Return the entries exactly as they appear.

_Saved entries_:
.....

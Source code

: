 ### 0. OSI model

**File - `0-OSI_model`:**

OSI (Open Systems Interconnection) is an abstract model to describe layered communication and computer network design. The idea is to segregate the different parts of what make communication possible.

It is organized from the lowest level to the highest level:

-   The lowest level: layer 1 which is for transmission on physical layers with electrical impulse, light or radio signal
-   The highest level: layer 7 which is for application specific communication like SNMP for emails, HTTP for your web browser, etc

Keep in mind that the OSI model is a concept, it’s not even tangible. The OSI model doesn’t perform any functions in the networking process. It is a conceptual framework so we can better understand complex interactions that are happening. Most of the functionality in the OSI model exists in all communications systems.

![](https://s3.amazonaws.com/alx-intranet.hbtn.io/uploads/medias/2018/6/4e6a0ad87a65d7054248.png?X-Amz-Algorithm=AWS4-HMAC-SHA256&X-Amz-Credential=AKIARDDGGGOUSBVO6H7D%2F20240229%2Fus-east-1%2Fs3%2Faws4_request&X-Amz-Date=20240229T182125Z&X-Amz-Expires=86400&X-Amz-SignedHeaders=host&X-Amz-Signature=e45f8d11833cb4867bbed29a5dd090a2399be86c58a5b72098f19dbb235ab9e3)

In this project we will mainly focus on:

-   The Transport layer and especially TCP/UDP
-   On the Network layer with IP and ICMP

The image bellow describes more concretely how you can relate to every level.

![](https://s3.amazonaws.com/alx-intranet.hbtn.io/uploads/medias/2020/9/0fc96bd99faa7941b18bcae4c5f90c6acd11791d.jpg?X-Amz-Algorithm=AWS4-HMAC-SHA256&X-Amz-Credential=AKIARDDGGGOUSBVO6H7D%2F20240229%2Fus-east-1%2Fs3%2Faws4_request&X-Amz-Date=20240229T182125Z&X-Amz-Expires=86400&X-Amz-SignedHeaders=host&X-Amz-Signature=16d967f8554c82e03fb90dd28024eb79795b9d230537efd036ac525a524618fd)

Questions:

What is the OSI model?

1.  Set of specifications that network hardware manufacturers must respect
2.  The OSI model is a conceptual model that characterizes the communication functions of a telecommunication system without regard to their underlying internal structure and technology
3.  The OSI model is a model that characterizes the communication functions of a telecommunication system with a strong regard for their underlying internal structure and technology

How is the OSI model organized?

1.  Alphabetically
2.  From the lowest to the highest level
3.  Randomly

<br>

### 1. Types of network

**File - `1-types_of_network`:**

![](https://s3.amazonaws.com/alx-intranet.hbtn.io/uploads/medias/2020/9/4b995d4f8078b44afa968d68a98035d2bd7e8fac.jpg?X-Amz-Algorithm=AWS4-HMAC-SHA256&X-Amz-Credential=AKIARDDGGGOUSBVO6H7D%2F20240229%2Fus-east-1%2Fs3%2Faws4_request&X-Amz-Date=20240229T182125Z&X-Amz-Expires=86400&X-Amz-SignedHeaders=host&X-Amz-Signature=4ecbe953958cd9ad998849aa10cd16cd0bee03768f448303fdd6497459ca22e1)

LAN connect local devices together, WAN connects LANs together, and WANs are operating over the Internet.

.....

_EXERCISE OUTPUT_:
Source code

: ### 0. OSI model

**File - `0-OSI_model`:**

OSI (Open Systems Interconnection) is an abstract model to describe layered communication and computer network design. The idea is to segregate the different parts of what make communication possible.

It is organized from the lowest level to the highest level:

-   The lowest level: layer 1 which is for transmission on physical layers with electrical impulse, light or radio signal
-   The highest level: layer 7 which is for application specific communication like SNMP for emails, HTTP for your web browser, etc

Keep in mind that the OSI model is a concept, it’s not even tangible. The OSI model doesn’t perform any functions in the networking process. It is a conceptual framework so we can better understand complex interactions that are happening. Most of the functionality in the OSI model exists in all communications systems.

![](https://s3.amazonaws.com/alx-intranet.hbtn.io/uploads/medias/2018/6/4e6a0ad87a65d7054248.png?X-Amz-Algorithm=AWS4-HMAC-SHA256&X-Amz-Credential=AKIARDDGGGOUSBVO6H7D%2F20240229%2Fus-east-1%2Fs3%2Faws4_request&X-Amz-Date=20240229T182125Z&X-Amz-Expires=86400&X-Amz-SignedHeaders=host&X-Amz-Signature=e45f8d11833cb4867bbed29a5dd090a2399be86c58a5b72098f19dbb235ab9e3)

In this project we will mainly focus on:

-   The Transport layer and especially TCP/UDP
-   On the Network layer with IP and ICMP

The image bellow describes more concretely how you can relate to every level.

![](https://s3.amazonaws.com/alx-intranet.hbtn.io/uploads/medias/2020/9/0fc96bd99faa7941b18bcae4c5f90c6acd11791d.jpg?X-Amz-Algorithm=AWS4-HMAC-SHA256&X-Amz-Credential=AKIARDDGGGOUSBVO6H7D%2F20240229%2Fus-east-1%2Fs3%2Faws4_request&X-Amz-Date=20240229T182125Z&X-Amz-Expires=86400&X-Amz-SignedHeaders=host&X-Amz-Signature=16d967f8554c82e03fb90dd28024eb79795b9d230537efd036ac525a524618fd)

Questions:

What is the OSI model?

1.  Set of specifications that network hardware manufacturers must respect
2.  The OSI model is a conceptual model that characterizes the communication functions of a telecommunication system without regard to their underlying internal structure and technology
3.  The OSI model is a model that characterizes the communication functions of a telecommunication system with a strong regard for their underlying internal structure and technology

How is the OSI model organized?

1.  Alphabetically
2.  From the lowest to the highest level
3.  Randomly

<br>

### 1. Types of network

**File - `1-types_of_network`:**

![](https://s3.amazonaws.com/alx-intranet.hbtn.io/uploads/medias/2020/9/4b995d4f8078b44afa968d68a98035d2bd7e8fac.jpg?X-Amz-Algorithm=AWS4-HMAC-SHA256&X-Amz-Credential=AKIARDDGGGOUSBVO6H7D%2F20240229%2Fus-east-1%2Fs3%2Faws4_request&X-Amz-Date=20240229T182125Z&X-Amz-Expires=86400&X-Amz-SignedHeaders=host&X-Amz-Signature=4ecbe953958cd9ad998849aa10cd16cd0bee03768f448303fdd6497459ca22e1)

LAN connect local devices together, WAN connects LANs together, and WANs are operating over the Internet.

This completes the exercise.